“Lord, how are they increased that trouble me! Many are they that rise up against me. Many there be which say of my soul, There is no help for him in God. Selah. But Thou, O Lord, art a shield for me; my glory, and the lifter up of mine head” (Psalm 3:1-3). “God is our refuge and strength, a very present help in trouble” (Psalm 46:1).
This morning I spoke to a man about a troubling experience his son just had at school. His son and a friend were talking about a movie they had watched that must have included a narrative about Hitler and the Jews. A teacher overhead them and told them to stop talking about religion because it made her feel “uncomfortable”.
This of course was confusing and troubling to the man’s son. First of all they weren’t even talking about religion and secondly the whole notion of overhearing a conversation and making such an assumption is absurd. Even if they were talking about religion her hypersensitivity is still uncalled for! But that’s getting more and more common these days leading to a designation “snowflake” which the urban dictionary defines as “a very sensitive person. Someone who is easily hurt or offended by the statements or actions of others.”
I shared the daily text with my friend who told me he would share it with his son. It’s a fitting verse for any situation(s) in which we may be troubled.
“Lord, how are they increased that trouble me! Many are they that rise up against me. Many there be which say of my soul, There is no help for him in God.” Many of us can identify with David’s desperate cry to God in these verses. Our circumstances differ but we have all experienced the presence of foes; physical, emotional and spiritual.
And as they did in David’s time they continue to voice the same dispiriting words, “There is no help in God” Undoubtedly some of you are dealing with this kind of emotional turmoil today. And your greatest foe, Satan, unceasingly torments. Martin Luther wrote, “But still our ancient foe, doth seek to work us woe.” And some 500 years later he still does.
David wrote this portion of Scripture when he was forced to flee from his rebellious son Absalom. The historical record of that uprising is found in 2 Samuel 13ff. David had been at the height of his power when he committed his most famous sin (2 Samuel 11), a “private matter” which had wide and lasting consequences. Although he eventually repented, a chain of events had been initiated of which he had little control. That’s the way sin works. Now the great king is fighting for his life, his chief human adversary being his very own son.

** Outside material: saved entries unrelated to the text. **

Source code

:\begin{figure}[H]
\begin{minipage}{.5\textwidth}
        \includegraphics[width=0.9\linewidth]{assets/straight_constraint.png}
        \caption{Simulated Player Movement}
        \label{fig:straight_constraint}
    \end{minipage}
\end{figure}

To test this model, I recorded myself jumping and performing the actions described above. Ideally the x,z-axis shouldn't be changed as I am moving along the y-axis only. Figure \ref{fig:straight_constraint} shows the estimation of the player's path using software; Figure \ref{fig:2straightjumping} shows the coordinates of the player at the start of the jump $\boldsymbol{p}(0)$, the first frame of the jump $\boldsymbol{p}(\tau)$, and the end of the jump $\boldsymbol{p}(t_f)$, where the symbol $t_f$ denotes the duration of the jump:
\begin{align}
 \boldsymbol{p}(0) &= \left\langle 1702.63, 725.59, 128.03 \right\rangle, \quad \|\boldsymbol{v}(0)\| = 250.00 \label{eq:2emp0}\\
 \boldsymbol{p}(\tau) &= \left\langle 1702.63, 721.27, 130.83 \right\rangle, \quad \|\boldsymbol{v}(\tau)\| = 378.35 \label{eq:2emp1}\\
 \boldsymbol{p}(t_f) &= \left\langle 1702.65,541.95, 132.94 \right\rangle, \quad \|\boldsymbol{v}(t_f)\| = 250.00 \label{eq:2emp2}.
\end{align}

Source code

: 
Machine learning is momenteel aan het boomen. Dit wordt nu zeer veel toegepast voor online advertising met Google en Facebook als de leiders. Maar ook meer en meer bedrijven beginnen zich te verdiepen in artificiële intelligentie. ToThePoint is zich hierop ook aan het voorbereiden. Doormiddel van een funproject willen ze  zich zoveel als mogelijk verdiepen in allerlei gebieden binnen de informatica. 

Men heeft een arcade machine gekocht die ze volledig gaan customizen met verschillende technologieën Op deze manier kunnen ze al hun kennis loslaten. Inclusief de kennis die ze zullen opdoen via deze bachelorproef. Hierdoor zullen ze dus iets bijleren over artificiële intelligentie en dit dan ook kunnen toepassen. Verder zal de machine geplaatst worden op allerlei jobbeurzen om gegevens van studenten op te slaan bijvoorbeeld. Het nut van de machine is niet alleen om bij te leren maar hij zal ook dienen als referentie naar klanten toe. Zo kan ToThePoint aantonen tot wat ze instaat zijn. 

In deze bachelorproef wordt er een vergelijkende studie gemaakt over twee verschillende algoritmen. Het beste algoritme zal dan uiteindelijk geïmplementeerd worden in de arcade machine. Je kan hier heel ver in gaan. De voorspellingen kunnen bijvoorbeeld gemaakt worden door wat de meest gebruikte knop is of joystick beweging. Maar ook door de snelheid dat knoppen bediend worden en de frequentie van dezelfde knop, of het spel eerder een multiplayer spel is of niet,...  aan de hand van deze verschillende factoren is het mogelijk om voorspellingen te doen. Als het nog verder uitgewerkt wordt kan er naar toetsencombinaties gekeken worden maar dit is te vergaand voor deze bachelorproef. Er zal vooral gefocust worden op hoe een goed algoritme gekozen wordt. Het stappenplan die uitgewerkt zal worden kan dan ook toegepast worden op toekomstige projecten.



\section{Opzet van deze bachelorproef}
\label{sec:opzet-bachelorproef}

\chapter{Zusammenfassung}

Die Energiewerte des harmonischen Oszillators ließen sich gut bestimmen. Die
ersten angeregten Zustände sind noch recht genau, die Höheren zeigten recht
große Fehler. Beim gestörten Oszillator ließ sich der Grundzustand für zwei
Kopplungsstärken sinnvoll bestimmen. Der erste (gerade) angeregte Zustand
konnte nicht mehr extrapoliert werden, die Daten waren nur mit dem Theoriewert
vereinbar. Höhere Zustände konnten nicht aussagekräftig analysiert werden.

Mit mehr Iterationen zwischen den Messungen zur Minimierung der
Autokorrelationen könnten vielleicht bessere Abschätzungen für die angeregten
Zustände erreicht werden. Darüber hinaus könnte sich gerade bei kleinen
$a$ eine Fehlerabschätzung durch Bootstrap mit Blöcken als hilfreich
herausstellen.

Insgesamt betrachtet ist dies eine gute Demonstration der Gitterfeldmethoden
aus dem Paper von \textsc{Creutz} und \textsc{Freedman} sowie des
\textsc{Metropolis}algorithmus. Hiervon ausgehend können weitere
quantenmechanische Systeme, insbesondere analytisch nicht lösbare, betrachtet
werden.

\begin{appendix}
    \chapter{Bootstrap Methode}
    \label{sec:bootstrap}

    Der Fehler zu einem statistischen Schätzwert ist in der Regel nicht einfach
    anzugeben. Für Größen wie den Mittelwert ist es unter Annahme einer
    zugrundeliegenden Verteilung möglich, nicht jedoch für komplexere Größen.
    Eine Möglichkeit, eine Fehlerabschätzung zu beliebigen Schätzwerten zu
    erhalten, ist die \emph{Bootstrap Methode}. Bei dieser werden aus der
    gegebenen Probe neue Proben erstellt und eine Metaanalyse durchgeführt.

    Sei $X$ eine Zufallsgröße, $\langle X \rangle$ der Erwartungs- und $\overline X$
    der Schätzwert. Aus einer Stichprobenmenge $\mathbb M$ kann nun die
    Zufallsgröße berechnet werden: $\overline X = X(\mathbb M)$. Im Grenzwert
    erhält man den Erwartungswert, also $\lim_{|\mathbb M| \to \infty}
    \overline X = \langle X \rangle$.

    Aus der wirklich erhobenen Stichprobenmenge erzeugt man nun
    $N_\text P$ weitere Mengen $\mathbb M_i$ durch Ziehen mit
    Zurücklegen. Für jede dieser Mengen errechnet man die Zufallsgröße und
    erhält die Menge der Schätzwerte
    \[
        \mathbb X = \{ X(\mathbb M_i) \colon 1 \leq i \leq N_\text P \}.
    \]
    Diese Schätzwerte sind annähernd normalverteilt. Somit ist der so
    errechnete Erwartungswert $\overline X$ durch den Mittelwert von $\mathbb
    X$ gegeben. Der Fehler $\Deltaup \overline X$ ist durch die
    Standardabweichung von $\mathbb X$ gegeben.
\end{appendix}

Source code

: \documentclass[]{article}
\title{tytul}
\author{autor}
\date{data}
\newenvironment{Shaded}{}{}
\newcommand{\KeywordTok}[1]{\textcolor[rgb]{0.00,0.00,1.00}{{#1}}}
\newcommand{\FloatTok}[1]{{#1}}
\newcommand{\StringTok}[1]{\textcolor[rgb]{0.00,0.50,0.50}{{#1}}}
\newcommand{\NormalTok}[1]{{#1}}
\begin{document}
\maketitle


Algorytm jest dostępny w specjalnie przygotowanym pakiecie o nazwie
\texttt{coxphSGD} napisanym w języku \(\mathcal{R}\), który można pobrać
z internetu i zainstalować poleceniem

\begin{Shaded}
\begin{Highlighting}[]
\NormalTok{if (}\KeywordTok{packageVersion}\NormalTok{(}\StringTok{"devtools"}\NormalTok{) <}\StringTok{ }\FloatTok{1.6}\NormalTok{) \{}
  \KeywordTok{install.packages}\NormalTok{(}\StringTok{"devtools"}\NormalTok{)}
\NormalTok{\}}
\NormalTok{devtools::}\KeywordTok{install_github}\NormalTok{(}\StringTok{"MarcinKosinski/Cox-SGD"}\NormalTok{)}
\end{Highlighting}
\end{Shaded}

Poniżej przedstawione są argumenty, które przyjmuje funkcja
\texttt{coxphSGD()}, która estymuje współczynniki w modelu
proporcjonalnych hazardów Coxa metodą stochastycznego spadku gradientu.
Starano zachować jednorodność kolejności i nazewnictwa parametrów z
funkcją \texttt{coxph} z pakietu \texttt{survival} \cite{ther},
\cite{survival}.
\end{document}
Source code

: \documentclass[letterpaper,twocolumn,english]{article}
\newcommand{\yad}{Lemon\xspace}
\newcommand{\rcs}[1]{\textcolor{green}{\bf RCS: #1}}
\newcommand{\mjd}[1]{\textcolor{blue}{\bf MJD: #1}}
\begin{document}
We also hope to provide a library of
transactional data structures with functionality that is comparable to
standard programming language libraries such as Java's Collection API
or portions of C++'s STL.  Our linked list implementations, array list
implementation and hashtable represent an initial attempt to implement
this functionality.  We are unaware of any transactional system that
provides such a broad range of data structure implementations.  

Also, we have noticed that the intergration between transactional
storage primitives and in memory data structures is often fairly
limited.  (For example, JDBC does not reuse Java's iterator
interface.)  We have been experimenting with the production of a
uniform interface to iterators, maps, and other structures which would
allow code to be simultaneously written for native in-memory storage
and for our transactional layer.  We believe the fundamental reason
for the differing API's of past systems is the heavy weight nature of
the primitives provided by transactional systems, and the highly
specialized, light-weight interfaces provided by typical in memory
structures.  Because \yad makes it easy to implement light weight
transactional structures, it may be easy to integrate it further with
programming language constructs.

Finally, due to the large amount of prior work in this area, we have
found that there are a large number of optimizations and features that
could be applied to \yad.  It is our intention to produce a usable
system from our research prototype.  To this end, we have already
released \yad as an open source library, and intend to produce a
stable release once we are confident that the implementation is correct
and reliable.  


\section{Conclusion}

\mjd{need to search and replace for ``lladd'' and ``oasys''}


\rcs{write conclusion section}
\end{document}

The word “Selah” in the text is an actual transliteration of the Hebrew. In other words like “Hallelujah” and “Amen” it sounds the same in English as in Hebrew. It is thought to be a musical term indicating a pause. I read a comment that suggests it calls the reader to pause and contemplate on what has been written and prepare for what is coming next. For many years we have appreciated a musical group called Selah.
The very first reference to “shield” in the Bible, used in a spiritual sense, was the time the Lord spoke to Abraham. “Do not be afraid, Abram. I am Your shield, Your very great reward” (Genesis 15:1). Perhaps David recalled this passage when he confidently declared, “But thou, O Lord, art a shield for me”. Many versions further elaborate “around me”. This shield does not just protect from only one direction, but it surrounds us. David had a firm grounding in this glorious, unchanging truth. The remainder of Psalm 3 is a confident expression of faith in God’s care.
Throughout the Psalms David uses the image of a shield to describe the care and power of God. Here’s another example from the Psalms: “The LORD is my strength and my shield; my heart trusts in Him, and I am helped. My heart leaps for joy and I will give thanks to Him in song” (Psalm 28:7).
In the New Testament Paul speaks of the shield in the armor of God in Ephesians 6 as a defense weapon against the “flaming arrows of the evil one”.
Today we encourage each reader to focus on this unchanging God, who ever remains a shield around those who trust in Him. Should you ever face a situation when you are are being taunted by the devil’s insidious lie, “there is no hope in God”, call to mind this powerful, uplifting, and strengthening Psalm, “God is our refuge and strength, a very present help in trouble” (Psalm 46:1).